B-Doped ZnO Nanoparticles: Defect Chemistry, Tensile Strain, and Tunable Optical Response

ZnO and ZnO:5%B nanoparticles produced by sol–gel synthesis exhibit a single-phase wurtzite structure. X-ray diffraction (XRD) investigation reveals crystallite sizes in the range of 32.37–39.63 nm and microstrain values on the order of (1.98–8.03)×10−4, despite the Uniform Stress Deformation Model (USDM) indicating the presence of considerable tensile stress. Significant band-tail states are introduced via boron doping, resulting in Urbach energies ranging from 110 to 193 meV and a narrowed optical band gap of 3.216 eV. With a refractive index range of 2.05–2.71, the material exhibits tunable optical characteristics. Violet and blue emissions originating predominantly from zinc interstitials (Znᵢ) and zinc vacancies (VZn) dominate the photoluminescence spectra, while oxygen interstitial-related contributions remain relatively weak.

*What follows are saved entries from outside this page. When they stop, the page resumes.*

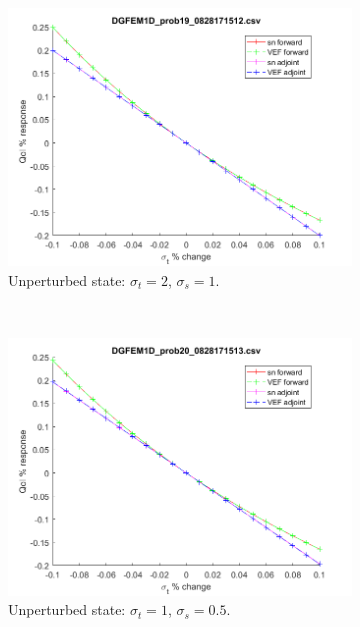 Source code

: \documentclass{article}
\newcommand{\sigt}{\sigma_t}
\newcommand{\sigs}{\sigma_s}
\begin{document}
\begin{figure}[H]
\label{HomoPertt}
\centering
\begin{subfigure}{.65\textwidth}
  \centering
  \includegraphics[width=.98\linewidth]{figures/19sigtSens.png}
  \caption{Unperturbed state: $\sigt=2$, $\sigs=1$. }
  \label{fig:sfig1}
\end{subfigure}%
\\
\begin{subfigure}{.65\textwidth}
  \centering
  \includegraphics[width=.98\linewidth]{figures/20sigtSens.png}
  \caption{Unperturbed state: $\sigt=1$, $\sigs=0.5$. }
  \label{fig:sfig2}
\end{subfigure}
\\
\begin{subfigure}{.65\textwidth}

\end{subfigure}
\end{figure}
\end{document}
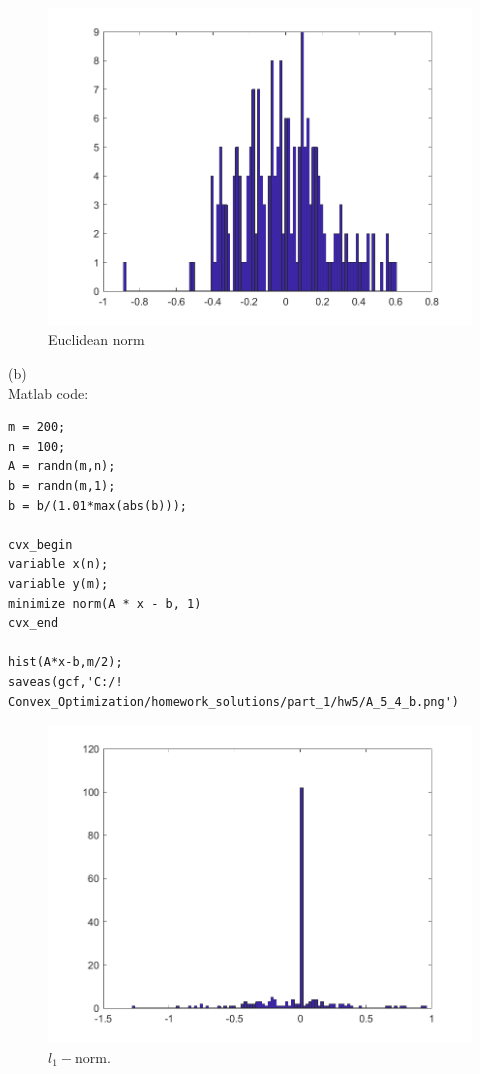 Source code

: \documentclass{article}
\begin{document}
\begin{figure}[H]
	\includegraphics[width=\linewidth]{A_5_4_a.png}
	\caption{Euclidean norm}
\end{figure}

(b)\\
Matlab code:

\begin{verbatim}
m = 200;
n = 100;
A = randn(m,n);
b = randn(m,1);
b = b/(1.01*max(abs(b)));

cvx_begin
variable x(n);
variable y(m);
minimize norm(A * x - b, 1)
cvx_end

hist(A*x-b,m/2);
saveas(gcf,'C:/! Convex_Optimization/homework_solutions/part_1/hw5/A_5_4_b.png')
\end{verbatim}

\begin{figure}[H]
	\includegraphics[width=\linewidth]{A_5_4_b.png}
	\caption{$l_1-$norm.}
\end{figure}
\end{document}
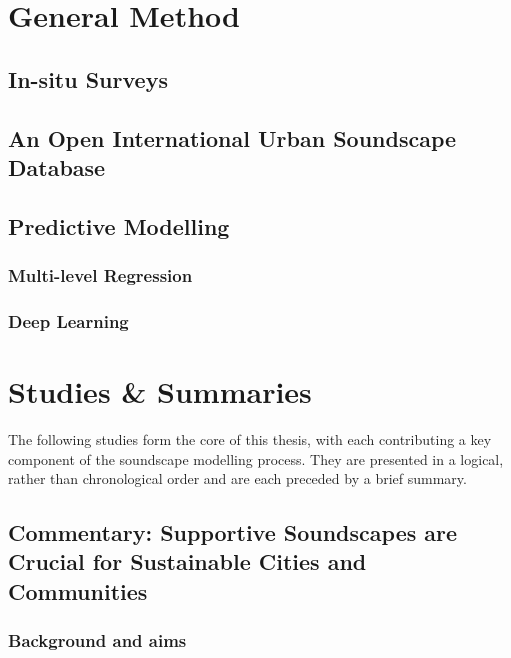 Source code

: \documentclass[twoside,fontsize=12pt,titlepage]{scrbook}
\begin{document}

 \chapter{General Method}

\section{In-situ Surveys}

\section{An Open International Urban Soundscape Database}

\section{Predictive Modelling}


 \subsection{Multi-level Regression}

 \subsection{Deep Learning}



       \chapter{Studies \& Summaries}

       The following studies form the core of this thesis, with each contributing a key component of the soundscape modelling process. They are presented in a logical, rather than chronological order and are each preceded by a brief summary.

       \newpage
\section{Commentary: Supportive Soundscapes are Crucial for Sustainable Cities and Communities}

 \subsection*{Background and aims}
\end{document}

A high spin density is confirmed by electron spin resonance measurements, which reveal a strong defect-related signal at g≈2.294. The formation of Znᵢ/VZn defect centers due to charge compensation and ionic size mismatch induced by B3+ substitution for Zn2+ significantly modifies the band-edge states and optical constants. These defect-engineered properties render the material promising for applications in ultraviolet (UV) photodetectors, transparent conducting oxides, and electron transport layers in organic photovoltaic devices.